▶ _What you are asked to do_:
Your answer should be an exact copy of the lines from the start of the entries to the line containing "7 Quæ circa", both included.

▶ _Available data_:
━━━
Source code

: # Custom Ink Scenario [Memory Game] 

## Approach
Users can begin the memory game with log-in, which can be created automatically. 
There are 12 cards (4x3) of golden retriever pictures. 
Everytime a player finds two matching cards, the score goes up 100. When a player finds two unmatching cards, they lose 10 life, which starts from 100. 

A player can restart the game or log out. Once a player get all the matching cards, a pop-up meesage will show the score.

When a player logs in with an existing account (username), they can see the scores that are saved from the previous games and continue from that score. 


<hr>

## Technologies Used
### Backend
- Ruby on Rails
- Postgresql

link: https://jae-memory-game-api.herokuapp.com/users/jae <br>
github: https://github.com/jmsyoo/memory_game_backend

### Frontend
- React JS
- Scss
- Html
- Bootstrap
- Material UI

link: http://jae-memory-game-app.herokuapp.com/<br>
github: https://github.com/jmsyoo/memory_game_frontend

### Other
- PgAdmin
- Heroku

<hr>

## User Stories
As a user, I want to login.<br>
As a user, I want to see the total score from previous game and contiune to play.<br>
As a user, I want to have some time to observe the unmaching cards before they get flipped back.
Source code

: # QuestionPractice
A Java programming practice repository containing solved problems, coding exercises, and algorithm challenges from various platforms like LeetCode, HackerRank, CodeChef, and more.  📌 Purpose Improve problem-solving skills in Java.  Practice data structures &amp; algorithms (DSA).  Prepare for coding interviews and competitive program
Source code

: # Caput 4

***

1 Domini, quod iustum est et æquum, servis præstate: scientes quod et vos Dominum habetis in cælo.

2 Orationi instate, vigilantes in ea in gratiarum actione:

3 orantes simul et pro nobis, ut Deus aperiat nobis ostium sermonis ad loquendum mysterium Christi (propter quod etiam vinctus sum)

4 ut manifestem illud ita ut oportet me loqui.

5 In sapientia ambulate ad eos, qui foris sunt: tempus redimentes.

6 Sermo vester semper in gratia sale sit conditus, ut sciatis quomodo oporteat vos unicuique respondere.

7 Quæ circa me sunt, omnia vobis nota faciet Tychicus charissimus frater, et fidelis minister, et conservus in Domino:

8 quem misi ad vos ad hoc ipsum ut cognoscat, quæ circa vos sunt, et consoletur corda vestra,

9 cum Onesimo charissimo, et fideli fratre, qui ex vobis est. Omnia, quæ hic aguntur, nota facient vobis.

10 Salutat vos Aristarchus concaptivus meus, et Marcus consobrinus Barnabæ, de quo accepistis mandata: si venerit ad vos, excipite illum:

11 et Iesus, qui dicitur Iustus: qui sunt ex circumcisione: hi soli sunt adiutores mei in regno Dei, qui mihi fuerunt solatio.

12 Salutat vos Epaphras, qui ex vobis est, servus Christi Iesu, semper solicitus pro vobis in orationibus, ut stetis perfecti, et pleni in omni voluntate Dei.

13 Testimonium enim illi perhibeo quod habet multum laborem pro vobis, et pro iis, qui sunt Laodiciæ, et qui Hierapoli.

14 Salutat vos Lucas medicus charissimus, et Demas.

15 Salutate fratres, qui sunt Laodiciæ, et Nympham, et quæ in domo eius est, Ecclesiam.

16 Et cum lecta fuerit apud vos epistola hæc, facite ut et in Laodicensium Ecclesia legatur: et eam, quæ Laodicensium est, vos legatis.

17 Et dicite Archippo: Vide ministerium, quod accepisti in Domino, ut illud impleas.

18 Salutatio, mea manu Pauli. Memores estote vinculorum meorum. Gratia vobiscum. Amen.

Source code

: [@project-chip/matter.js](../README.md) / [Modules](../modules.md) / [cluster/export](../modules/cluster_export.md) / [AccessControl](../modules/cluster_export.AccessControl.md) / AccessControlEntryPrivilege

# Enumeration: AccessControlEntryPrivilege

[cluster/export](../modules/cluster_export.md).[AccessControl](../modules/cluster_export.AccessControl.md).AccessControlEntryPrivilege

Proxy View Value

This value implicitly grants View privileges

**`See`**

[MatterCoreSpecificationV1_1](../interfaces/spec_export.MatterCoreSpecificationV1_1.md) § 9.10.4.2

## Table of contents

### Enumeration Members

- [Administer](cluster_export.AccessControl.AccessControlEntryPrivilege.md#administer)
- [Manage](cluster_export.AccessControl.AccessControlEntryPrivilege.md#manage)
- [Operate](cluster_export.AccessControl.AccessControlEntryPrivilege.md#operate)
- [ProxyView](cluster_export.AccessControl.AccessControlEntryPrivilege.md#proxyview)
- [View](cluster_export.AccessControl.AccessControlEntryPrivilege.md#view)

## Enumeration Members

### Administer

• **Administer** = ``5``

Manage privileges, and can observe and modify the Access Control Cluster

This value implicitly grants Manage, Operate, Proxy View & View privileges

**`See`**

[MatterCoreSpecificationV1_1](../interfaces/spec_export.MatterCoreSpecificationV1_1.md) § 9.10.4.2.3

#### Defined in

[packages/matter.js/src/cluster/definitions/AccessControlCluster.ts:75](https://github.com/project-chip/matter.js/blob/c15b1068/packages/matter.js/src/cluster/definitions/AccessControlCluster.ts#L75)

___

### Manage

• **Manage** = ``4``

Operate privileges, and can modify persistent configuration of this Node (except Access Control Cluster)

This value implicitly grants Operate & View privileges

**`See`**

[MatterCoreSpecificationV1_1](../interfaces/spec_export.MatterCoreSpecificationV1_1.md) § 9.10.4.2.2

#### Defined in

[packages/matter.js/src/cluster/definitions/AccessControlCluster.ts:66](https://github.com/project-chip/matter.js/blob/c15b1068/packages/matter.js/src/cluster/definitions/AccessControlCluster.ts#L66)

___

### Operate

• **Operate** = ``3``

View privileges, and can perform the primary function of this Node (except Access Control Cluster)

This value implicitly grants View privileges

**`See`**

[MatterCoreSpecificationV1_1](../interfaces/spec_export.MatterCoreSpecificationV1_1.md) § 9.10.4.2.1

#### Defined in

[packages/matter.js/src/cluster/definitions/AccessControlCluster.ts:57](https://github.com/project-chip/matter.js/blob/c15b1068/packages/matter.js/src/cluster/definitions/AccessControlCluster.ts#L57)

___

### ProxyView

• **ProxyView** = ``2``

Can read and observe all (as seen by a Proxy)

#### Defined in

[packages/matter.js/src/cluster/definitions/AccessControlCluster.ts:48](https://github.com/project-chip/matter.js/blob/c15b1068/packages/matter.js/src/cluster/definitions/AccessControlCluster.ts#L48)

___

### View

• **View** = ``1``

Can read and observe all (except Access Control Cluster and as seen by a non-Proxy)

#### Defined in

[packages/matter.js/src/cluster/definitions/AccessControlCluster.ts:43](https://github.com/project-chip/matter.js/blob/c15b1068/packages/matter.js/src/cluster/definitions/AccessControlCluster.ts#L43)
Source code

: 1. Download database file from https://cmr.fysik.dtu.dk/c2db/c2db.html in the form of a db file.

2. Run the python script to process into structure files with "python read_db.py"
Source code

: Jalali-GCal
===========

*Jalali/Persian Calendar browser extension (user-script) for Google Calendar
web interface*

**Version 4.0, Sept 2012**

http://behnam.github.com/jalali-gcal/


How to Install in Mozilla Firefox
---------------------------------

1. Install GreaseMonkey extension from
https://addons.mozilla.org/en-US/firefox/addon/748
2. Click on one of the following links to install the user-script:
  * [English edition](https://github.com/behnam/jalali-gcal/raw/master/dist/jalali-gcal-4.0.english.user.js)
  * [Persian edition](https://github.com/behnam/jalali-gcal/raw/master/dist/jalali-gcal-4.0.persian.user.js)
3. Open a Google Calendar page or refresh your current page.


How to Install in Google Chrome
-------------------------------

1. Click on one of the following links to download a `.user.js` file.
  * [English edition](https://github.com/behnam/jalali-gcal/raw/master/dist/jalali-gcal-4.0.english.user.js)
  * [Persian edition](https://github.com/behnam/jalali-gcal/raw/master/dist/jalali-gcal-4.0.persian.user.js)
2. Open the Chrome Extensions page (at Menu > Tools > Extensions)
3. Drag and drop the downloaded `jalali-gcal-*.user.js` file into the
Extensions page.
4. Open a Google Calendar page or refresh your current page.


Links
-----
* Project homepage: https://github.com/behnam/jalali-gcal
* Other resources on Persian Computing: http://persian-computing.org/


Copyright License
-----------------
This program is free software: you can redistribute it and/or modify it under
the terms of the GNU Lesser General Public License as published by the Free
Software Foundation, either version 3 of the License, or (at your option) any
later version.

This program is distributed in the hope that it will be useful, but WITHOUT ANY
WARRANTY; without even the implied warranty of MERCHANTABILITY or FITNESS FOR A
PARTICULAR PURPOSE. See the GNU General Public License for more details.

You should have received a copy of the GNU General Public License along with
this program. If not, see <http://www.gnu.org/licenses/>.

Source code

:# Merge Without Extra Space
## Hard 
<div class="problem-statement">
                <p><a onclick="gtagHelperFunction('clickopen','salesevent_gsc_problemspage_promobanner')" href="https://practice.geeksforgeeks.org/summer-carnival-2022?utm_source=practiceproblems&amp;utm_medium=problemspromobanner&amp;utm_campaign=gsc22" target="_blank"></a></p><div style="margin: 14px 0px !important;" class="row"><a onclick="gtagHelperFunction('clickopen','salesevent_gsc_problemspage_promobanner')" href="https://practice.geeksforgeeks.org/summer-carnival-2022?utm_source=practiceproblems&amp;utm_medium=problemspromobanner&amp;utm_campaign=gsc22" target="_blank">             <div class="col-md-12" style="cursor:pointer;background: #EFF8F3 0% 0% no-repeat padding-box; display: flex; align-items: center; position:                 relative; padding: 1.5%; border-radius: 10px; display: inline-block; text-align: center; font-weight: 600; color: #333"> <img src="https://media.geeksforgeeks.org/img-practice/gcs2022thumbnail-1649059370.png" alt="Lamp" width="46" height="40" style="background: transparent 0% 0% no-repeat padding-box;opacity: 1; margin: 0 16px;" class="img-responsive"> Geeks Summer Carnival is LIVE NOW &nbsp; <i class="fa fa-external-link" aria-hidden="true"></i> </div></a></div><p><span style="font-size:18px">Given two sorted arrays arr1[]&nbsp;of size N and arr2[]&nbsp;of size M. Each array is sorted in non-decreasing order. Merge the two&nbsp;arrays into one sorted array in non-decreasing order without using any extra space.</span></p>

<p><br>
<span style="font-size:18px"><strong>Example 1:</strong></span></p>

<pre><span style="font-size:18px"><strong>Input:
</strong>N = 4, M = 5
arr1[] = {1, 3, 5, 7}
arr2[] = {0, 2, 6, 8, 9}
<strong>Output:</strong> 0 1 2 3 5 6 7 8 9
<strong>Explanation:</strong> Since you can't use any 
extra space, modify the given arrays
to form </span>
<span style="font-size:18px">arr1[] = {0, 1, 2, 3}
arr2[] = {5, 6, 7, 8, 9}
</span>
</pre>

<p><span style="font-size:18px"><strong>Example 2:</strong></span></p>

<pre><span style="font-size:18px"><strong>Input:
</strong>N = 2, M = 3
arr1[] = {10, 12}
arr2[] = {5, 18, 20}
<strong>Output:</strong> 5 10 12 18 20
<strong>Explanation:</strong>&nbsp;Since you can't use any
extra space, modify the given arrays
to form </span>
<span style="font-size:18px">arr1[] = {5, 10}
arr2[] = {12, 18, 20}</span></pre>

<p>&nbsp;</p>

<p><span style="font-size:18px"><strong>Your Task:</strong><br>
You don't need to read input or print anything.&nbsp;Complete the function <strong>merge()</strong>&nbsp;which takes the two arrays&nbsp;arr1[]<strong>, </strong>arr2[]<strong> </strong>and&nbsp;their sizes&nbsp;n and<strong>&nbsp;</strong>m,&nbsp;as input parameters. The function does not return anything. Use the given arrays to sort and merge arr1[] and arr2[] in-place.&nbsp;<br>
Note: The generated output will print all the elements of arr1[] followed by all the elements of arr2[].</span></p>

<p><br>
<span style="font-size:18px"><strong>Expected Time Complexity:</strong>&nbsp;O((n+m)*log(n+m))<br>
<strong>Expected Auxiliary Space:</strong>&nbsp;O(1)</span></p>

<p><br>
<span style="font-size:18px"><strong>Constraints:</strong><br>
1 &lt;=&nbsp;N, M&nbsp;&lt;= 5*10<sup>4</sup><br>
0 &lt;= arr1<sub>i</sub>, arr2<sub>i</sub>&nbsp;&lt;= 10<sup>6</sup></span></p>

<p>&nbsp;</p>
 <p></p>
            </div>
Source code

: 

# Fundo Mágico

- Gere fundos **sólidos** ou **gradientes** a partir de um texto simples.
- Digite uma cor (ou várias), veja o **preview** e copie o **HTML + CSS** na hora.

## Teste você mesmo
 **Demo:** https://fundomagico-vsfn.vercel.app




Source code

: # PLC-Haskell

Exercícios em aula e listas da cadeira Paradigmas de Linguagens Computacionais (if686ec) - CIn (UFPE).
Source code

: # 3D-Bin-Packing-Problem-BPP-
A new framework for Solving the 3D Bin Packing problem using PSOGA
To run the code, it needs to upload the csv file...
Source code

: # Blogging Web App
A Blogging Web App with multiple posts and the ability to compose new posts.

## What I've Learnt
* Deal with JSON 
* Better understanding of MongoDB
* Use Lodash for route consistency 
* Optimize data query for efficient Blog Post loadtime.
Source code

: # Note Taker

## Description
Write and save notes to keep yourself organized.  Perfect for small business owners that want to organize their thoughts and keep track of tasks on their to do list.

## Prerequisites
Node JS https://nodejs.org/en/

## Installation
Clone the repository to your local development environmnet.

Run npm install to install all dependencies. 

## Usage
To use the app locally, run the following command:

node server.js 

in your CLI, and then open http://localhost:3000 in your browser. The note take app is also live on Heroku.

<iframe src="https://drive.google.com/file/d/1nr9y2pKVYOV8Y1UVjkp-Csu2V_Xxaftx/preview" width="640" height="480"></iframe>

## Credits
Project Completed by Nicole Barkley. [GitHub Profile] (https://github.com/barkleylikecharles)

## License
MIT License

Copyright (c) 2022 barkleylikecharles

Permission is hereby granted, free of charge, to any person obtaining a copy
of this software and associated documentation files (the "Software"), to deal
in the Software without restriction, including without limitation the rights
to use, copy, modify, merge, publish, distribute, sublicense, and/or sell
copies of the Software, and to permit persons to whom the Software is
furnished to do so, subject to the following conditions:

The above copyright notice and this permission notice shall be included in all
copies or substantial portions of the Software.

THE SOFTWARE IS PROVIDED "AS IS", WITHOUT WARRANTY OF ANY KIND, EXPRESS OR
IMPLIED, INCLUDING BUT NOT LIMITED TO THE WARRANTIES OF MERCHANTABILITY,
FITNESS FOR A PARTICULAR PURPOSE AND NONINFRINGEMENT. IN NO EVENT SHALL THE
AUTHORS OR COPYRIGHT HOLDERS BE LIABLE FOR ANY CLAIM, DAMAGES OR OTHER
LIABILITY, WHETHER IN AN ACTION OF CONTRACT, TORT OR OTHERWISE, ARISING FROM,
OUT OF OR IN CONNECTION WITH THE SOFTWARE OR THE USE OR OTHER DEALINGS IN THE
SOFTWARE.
━━━
▶ _Exercise response_:
Source code

: # Custom Ink Scenario [Memory Game] 

## Approach
Users can begin the memory game with log-in, which can be created automatically. 
There are 12 cards (4x3) of golden retriever pictures. 
Everytime a player finds two matching cards, the score goes up 100. When a player finds two unmatching cards, they lose 10 life, which starts from 100. 

A player can restart the game or log out. Once a player get all the matching cards, a pop-up meesage will show the score.

When a player logs in with an existing account (username), they can see the scores that are saved from the previous games and continue from that score. 


<hr>

## Technologies Used
### Backend
- Ruby on Rails
- Postgresql

link: https://jae-memory-game-api.herokuapp.com/users/jae <br>
github: https://github.com/jmsyoo/memory_game_backend

### Frontend
- React JS
- Scss
- Html
- Bootstrap
- Material UI

link: http://jae-memory-game-app.herokuapp.com/<br>
github: https://github.com/jmsyoo/memory_game_frontend

### Other
- PgAdmin
- Heroku

<hr>

## User Stories
As a user, I want to login.<br>
As a user, I want to see the total score from previous game and contiune to play.<br>
As a user, I want to have some time to observe the unmaching cards before they get flipped back.
Source code

: # QuestionPractice
A Java programming practice repository containing solved problems, coding exercises, and algorithm challenges from various platforms like LeetCode, HackerRank, CodeChef, and more.  📌 Purpose Improve problem-solving skills in Java.  Practice data structures &amp; algorithms (DSA).  Prepare for coding interviews and competitive program
Source code

: # Caput 4

***

1 Domini, quod iustum est et æquum, servis præstate: scientes quod et vos Dominum habetis in cælo.

2 Orationi instate, vigilantes in ea in gratiarum actione:

3 orantes simul et pro nobis, ut Deus aperiat nobis ostium sermonis ad loquendum mysterium Christi (propter quod etiam vinctus sum)

4 ut manifestem illud ita ut oportet me loqui.

5 In sapientia ambulate ad eos, qui foris sunt: tempus redimentes.

6 Sermo vester semper in gratia sale sit conditus, ut sciatis quomodo oporteat vos unicuique respondere.

7 Quæ circa me sunt, omnia vobis nota faciet Tychicus charissimus frater, et fidelis minister, et conservus in Domino:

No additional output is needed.